Your objective
Read through the data, and wherever a line holds the word "itemize", write that line out.

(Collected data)
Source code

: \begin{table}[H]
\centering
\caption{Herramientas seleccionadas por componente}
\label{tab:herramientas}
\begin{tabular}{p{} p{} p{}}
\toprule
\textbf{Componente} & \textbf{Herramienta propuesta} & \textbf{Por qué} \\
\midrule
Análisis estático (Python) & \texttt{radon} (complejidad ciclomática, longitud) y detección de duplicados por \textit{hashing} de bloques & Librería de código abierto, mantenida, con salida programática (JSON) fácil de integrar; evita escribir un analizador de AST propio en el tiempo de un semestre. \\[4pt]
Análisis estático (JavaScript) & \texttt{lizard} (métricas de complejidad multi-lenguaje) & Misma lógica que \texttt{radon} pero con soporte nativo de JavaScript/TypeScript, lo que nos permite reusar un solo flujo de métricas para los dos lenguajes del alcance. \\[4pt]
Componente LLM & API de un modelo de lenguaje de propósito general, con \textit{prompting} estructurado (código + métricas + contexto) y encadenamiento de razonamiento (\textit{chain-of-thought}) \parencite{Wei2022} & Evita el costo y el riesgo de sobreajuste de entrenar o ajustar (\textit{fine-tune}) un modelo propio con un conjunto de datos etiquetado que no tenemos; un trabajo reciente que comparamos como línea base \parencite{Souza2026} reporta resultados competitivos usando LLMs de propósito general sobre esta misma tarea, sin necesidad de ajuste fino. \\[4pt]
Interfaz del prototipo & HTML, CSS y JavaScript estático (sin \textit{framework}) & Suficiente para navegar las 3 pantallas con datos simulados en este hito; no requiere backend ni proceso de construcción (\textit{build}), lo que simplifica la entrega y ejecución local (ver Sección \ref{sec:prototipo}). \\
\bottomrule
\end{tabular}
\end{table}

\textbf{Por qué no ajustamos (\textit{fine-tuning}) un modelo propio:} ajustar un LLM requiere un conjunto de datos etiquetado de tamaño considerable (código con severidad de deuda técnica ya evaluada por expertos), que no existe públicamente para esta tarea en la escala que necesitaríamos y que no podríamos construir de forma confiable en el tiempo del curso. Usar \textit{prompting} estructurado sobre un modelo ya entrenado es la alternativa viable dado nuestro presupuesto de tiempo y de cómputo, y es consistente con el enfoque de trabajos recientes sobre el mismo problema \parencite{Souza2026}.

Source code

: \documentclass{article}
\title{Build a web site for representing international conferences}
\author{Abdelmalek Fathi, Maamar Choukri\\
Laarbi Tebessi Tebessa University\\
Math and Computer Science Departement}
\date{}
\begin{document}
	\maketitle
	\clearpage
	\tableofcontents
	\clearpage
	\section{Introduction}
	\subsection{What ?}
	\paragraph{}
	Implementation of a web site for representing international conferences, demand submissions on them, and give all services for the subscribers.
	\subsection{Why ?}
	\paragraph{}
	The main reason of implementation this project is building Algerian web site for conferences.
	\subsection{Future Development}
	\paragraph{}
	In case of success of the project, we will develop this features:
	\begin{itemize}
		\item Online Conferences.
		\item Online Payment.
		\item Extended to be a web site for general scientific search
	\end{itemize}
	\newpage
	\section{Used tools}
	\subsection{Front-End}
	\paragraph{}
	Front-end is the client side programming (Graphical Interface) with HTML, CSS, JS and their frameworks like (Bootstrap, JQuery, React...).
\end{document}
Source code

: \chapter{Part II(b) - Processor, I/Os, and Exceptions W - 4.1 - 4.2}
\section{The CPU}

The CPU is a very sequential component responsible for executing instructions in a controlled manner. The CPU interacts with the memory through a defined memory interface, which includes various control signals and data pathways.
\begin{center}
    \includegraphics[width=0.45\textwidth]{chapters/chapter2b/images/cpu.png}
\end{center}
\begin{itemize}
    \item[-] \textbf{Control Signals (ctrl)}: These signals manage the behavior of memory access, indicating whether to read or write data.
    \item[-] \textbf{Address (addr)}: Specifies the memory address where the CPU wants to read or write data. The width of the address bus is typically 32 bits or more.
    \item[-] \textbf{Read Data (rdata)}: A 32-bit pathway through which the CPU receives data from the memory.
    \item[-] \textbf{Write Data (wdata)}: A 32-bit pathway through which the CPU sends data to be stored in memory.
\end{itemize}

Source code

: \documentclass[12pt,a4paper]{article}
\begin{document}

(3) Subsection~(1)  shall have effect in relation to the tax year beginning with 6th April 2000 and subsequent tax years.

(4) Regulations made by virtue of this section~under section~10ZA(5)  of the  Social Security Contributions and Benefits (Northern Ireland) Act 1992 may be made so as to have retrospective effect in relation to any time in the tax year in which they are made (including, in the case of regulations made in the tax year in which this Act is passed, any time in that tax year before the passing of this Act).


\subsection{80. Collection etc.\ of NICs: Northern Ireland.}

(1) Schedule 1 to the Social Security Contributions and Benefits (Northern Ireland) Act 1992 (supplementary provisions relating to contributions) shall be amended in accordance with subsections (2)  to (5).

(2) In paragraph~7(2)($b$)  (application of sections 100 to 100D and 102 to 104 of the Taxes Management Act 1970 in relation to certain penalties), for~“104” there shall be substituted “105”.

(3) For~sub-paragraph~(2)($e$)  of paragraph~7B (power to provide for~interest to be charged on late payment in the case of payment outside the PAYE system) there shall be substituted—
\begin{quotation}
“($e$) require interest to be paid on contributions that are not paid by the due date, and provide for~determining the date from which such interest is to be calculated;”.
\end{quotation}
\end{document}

Response to this exercise
	\begin{itemize}
	\end{itemize}
\begin{itemize}
\end{itemize}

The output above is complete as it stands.